Work out how many lines of the data below hold the string "height". Answer with that number alone.

BEGIN

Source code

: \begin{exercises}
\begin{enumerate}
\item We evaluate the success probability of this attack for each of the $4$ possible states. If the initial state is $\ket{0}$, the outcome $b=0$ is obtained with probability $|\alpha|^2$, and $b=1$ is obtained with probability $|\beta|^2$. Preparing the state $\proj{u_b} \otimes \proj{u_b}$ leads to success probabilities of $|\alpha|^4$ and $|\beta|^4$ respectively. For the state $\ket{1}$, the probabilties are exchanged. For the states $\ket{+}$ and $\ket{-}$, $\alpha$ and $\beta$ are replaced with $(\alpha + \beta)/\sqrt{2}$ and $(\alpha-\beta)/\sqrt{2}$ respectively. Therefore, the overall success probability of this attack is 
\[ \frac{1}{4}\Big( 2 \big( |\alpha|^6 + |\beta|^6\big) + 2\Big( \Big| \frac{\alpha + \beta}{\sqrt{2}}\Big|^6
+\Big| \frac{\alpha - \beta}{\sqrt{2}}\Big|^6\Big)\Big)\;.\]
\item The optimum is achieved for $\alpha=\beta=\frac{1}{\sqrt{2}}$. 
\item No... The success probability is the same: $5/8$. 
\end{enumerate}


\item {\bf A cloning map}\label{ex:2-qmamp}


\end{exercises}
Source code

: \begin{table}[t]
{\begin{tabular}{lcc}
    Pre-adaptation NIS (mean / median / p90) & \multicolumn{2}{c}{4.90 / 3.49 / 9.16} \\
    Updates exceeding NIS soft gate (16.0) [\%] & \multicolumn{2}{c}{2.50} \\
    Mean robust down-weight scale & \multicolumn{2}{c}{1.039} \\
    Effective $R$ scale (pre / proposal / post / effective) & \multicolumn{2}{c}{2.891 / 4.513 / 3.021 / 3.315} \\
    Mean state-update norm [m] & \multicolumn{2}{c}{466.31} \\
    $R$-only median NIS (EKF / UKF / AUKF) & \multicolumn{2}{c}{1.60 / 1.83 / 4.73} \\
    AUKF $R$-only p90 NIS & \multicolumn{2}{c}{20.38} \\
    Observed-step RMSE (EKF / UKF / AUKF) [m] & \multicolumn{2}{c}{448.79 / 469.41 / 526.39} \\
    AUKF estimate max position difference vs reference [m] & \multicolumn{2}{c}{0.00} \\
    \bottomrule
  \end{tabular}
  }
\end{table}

END
BEGIN

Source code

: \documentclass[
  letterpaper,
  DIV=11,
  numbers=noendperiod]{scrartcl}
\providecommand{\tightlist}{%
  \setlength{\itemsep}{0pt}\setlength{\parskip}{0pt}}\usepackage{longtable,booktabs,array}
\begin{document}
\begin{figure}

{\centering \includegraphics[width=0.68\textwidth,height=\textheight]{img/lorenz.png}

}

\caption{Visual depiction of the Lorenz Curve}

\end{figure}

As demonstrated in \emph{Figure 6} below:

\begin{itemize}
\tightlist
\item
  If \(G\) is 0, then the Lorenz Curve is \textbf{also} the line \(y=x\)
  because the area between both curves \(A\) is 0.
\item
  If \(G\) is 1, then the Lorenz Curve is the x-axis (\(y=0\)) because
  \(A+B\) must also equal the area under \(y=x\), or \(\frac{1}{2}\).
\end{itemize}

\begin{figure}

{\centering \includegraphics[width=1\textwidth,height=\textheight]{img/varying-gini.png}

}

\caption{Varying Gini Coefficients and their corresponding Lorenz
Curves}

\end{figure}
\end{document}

END
BEGIN

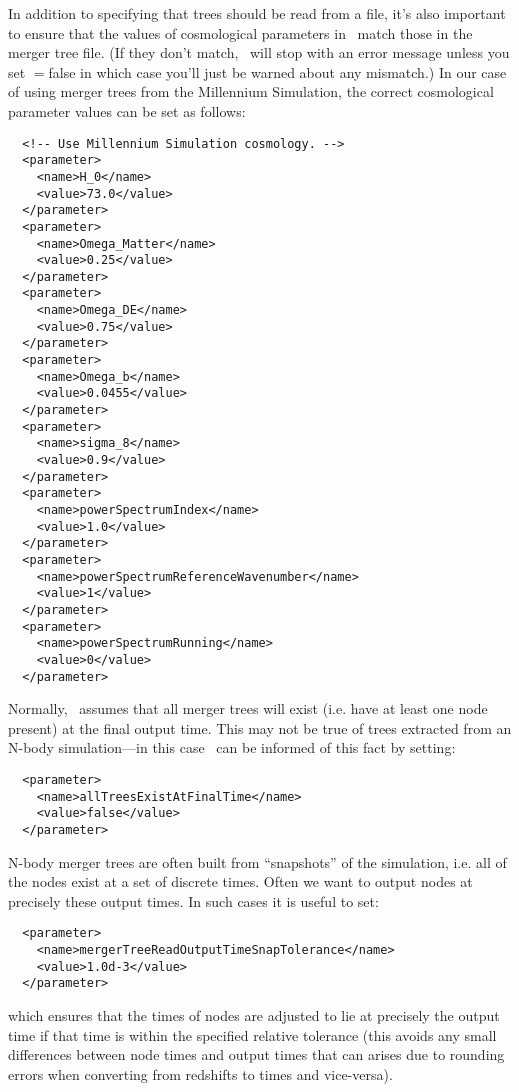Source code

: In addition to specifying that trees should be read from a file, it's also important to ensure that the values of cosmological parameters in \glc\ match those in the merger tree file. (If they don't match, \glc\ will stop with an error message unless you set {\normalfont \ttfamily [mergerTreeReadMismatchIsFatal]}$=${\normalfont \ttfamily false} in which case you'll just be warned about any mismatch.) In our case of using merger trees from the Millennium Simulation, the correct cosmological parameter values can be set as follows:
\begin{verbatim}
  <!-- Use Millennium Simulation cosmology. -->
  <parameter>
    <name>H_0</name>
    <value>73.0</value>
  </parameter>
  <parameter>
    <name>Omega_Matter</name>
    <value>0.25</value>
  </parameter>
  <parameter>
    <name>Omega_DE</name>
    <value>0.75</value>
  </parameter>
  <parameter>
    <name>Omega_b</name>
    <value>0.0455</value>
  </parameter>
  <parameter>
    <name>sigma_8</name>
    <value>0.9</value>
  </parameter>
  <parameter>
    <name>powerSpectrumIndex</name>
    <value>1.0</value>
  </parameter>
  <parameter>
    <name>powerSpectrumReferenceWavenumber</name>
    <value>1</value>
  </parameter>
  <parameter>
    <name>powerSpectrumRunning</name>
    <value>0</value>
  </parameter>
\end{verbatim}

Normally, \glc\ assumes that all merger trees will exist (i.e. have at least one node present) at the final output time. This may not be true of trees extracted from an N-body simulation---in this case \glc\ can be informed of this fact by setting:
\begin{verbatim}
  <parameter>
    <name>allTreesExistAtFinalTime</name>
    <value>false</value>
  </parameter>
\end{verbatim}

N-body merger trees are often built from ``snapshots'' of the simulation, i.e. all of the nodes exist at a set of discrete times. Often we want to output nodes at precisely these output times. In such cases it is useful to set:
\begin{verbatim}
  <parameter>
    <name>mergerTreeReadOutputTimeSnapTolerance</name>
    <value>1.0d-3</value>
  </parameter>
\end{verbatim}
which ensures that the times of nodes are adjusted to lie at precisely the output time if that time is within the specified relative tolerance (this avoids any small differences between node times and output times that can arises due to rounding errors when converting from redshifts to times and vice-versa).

END

Answer to this task:
2